The header from Version 1 (Table 2 – a1) was replaced in Version 2 (Table 2 – a2) by a blob shaped menu with a fluid and animated behavior when changing status. This menu allows shifting the view mode, the profile and to access the search feature. The labels that identify each category/column were given a different graphic treatment to avoid being interpreted as a menu. Furthermore, fewer content cards were exhibited in the grid reinforcing the scale focus given to the selected card. The central column, that displays the active topic, was also emphasized using a more vivid color. The zoom view mode (b2) was simplified with a cleaner approach and the focus on the selected video was also improved being displayed in a larger size and with the category label overlaid (e.g. “Mix TV” label that refers to a group of suggestions from catchup TV). The contextual menus that provide additional information (C) and offer additional features to interact with the content (D) were also redesigned. The bottom contextual menu (c2) suffered minor changes mainly in color and opacity becoming less disruptive. Additionally, the functionalities menu (d2) was placed at the top of the screen, following the same blob shape and behavior of the home screen menu and including five options instead of four (restart, record, dislike, next content, more info). The experts mentioned that displaying the contextual menu at the centered with a darker texture over the content (d1) represented an unnecessary spotlight on this menu becoming a disruptive obstacle to the content viewing experience. Modifications to the UI, like the ones mentioned above, regarding graphic elements, textures, color, text styles, animations and navigation were extremely relevant to improve the overall UX and provide a distinctive look & feel to the system.
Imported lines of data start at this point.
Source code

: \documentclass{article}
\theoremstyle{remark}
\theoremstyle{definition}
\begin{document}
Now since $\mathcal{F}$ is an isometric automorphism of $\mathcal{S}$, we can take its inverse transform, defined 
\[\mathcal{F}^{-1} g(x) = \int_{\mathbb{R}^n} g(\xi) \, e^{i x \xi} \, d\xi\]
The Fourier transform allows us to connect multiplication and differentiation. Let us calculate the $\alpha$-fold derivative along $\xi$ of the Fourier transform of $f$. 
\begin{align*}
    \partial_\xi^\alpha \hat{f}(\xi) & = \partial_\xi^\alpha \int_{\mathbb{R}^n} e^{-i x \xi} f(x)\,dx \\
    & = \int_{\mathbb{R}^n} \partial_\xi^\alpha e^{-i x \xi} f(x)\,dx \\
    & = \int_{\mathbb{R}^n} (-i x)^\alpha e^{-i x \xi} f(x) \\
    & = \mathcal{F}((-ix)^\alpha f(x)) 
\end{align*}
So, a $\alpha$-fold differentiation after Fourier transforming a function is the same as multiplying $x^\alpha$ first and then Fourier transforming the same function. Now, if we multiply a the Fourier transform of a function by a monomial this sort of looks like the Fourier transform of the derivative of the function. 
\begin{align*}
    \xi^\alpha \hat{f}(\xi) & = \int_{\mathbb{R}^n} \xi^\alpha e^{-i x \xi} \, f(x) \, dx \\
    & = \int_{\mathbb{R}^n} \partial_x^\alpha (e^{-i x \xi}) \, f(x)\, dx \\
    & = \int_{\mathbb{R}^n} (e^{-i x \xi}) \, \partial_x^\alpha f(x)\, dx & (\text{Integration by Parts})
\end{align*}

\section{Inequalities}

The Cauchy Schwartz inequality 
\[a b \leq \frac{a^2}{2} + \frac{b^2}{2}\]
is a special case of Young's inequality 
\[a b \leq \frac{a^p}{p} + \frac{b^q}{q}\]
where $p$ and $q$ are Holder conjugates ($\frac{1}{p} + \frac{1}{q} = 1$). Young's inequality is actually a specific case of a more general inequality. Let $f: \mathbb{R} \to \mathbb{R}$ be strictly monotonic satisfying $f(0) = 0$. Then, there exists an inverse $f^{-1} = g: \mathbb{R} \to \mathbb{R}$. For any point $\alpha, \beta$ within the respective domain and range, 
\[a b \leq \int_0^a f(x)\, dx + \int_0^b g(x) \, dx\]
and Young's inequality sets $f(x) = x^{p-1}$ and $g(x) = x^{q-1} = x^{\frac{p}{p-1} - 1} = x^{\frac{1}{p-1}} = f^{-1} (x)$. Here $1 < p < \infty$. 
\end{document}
Based on these results, a new UI (Table 2 – a2, b2, c2, d2) was adjusted to allow its integration into the subsequent prototype to be evaluated in laboratory.

4.2 Results from InLab Tests and Impacts on the Prototype

Regarding the inLab tests, in the Cognitive walkthrough session, the success rate (on 14 tasks) was classified between the parameters 1 “without problems” and 2 “with some difficulty”, with the average of all participants being 1.5 (being 1 “without problems” and 5 “did not complete”) which shows no significant problems with the use of the prototype.

Participants were then asked to answer to a triangulation of instruments for UX evaluation [11, 17], namely the scales SUS, AttrakDiff and SAM, whose overall results are shown in Table 3:

Table 3. Application score according to the SUS, SAM and AttrakDiff instruments.

In terms of instrumental qualities, the prototype scored 83,63 in the SUS scale (ranging from 0 to 100) and 1.64 in the Pragmatic Dimension of AttrakDiff (ranging from −3 to 3). This score reflects the user´s controllability, effectiveness and learnability regarding the system, revealing that in this test stage the prototype was already getting favorable results.

According to the SUS classification scale, see Fig. 1, the average value was 83.63 (“Good”), although very close to the classification considered “Excellent” (85.5), which confirms a high level in terms of system usability, since the minimum acceptable value starts in the second quartile, which corresponds to a score of 62.6.

Fig. 1.
figure 1

Diagram with the prototype final score of SUS.

Regarding Self-Assessment Manikin (SAM) results, consolidating what was revealed in the SUS questionnaire, the participants demonstrated a positive emotional reaction in what concerns the use of the UltraTV prototype. The best scores were given to the satisfaction parameter, with an average of 7.80 in 9, and the motivation and control topics with nearly the same average, 7.55 and 7.45 respectively. Although in general good results was obtained, the need for improvements in the feeling of control over the application was detected, since the items related to this issue had lower scores. Similarly, it is necessary to remember that the tested prototype was not fully functional (although the grid interface was functional, users were shown areas with no possible interaction, which may have influenced the control quality).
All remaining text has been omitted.